Task objective —
For this exercise, please find the lines in the entries that include the word "사용하여" and copy them.

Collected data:
*** Block opens ***

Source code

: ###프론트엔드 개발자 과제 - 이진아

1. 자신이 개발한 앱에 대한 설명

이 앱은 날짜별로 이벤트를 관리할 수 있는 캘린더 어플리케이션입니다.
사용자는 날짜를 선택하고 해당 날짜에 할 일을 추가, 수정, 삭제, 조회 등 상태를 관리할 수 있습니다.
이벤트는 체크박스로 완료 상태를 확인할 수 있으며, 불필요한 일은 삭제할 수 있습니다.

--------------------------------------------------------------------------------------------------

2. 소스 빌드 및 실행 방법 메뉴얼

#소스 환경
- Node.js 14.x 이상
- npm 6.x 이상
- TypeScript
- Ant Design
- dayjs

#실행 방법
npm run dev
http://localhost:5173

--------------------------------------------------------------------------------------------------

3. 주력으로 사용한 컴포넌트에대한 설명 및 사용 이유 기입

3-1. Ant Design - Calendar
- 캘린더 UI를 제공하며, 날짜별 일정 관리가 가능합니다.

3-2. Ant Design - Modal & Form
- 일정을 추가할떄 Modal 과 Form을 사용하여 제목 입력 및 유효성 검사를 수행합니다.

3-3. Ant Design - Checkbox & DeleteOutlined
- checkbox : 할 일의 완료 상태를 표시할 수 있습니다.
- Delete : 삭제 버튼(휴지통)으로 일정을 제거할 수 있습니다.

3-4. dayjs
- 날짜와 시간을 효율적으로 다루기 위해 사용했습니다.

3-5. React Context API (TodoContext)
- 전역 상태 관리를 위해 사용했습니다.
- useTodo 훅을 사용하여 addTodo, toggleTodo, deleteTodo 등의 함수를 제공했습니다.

*** Block closes ***

Response to the exercise —
- 일정을 추가할떄 Modal 과 Form을 사용하여 제목 입력 및 유효성 검사를 수행합니다.
- useTodo 훅을 사용하여 addTodo, toggleTodo, deleteTodo 등의 함수를 제공했습니다.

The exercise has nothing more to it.